- SUPPLIED MATERIAL -
++++

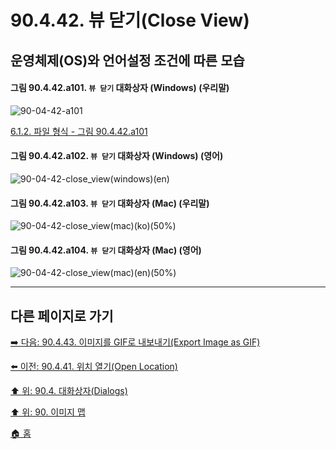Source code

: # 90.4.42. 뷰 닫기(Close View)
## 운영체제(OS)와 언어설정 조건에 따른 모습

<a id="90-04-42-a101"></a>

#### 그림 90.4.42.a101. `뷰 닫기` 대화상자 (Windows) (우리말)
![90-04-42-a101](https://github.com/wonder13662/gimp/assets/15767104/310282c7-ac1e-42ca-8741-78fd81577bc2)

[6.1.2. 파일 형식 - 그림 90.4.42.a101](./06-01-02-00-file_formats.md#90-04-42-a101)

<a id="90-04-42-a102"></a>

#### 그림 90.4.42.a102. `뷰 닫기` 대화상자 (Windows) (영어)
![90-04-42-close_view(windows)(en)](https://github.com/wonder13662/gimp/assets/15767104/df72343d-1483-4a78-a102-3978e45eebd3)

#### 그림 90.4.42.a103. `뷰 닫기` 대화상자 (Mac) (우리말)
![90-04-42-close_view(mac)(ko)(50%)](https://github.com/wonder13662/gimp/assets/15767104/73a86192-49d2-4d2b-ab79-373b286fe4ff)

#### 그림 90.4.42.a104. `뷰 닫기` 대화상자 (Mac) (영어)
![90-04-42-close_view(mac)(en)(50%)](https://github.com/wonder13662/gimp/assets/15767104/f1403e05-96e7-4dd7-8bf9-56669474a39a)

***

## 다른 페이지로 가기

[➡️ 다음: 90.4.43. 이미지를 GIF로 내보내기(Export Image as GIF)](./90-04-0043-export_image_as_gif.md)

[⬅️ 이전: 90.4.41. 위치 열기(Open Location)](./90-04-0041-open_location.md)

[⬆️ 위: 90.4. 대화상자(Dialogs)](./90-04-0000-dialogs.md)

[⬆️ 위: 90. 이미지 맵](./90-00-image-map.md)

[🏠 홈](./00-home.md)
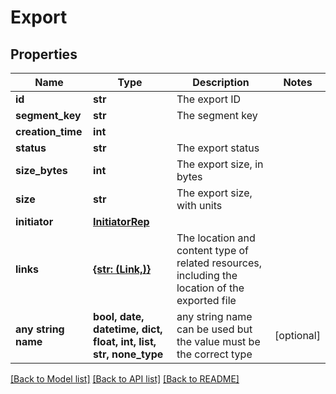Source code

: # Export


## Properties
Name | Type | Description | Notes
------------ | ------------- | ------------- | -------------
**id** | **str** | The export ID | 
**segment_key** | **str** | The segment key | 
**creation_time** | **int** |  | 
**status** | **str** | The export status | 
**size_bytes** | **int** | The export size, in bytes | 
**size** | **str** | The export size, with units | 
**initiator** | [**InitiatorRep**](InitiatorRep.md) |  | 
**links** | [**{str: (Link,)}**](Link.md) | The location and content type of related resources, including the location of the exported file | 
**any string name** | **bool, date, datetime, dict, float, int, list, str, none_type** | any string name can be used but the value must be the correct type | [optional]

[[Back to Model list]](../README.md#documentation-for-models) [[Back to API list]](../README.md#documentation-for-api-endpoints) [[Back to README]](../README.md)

++++

- YOUR INSTRUCTIONS -
Omit the pictures, then set down all the remaining data exactly as given.

- ANSWER TO THIS EXERCISE -
Source code

: # 90.4.42. 뷰 닫기(Close View)
## 운영체제(OS)와 언어설정 조건에 따른 모습

<a id="90-04-42-a101"></a>

#### 그림 90.4.42.a101. `뷰 닫기` 대화상자 (Windows) (우리말)
![90-04-42-a101](https://github.com/wonder13662/gimp/assets/15767104/310282c7-ac1e-42ca-8741-78fd81577bc2)

[6.1.2. 파일 형식 - 그림 90.4.42.a101](./06-01-02-00-file_formats.md#90-04-42-a101)

<a id="90-04-42-a102"></a>

#### 그림 90.4.42.a102. `뷰 닫기` 대화상자 (Windows) (영어)
![90-04-42-close_view(windows)(en)](https://github.com/wonder13662/gimp/assets/15767104/df72343d-1483-4a78-a102-3978e45eebd3)

#### 그림 90.4.42.a103. `뷰 닫기` 대화상자 (Mac) (우리말)
![90-04-42-close_view(mac)(ko)(50%)](https://github.com/wonder13662/gimp/assets/15767104/73a86192-49d2-4d2b-ab79-373b286fe4ff)

#### 그림 90.4.42.a104. `뷰 닫기` 대화상자 (Mac) (영어)
![90-04-42-close_view(mac)(en)(50%)](https://github.com/wonder13662/gimp/assets/15767104/f1403e05-96e7-4dd7-8bf9-56669474a39a)

***

## 다른 페이지로 가기

[➡️ 다음: 90.4.43. 이미지를 GIF로 내보내기(Export Image as GIF)](./90-04-0043-export_image_as_gif.md)

[⬅️ 이전: 90.4.41. 위치 열기(Open Location)](./90-04-0041-open_location.md)

[⬆️ 위: 90.4. 대화상자(Dialogs)](./90-04-0000-dialogs.md)

[⬆️ 위: 90. 이미지 맵](./90-00-image-map.md)

[🏠 홈](./00-home.md)
Source code

: # Export


## Properties
Name | Type | Description | Notes
------------ | ------------- | ------------- | -------------
**id** | **str** | The export ID | 
**segment_key** | **str** | The segment key | 
**creation_time** | **int** |  | 
**status** | **str** | The export status | 
**size_bytes** | **int** | The export size, in bytes | 
**size** | **str** | The export size, with units | 
**initiator** | [**InitiatorRep**](InitiatorRep.md) |  | 
**links** | [**{str: (Link,)}**](Link.md) | The location and content type of related resources, including the location of the exported file | 
**any string name** | **bool, date, datetime, dict, float, int, list, str, none_type** | any string name can be used but the value must be the correct type | [optional]

[[Back to Model list]](../README.md#documentation-for-models) [[Back to API list]](../README.md#documentation-for-api-endpoints) [[Back to README]](../README.md)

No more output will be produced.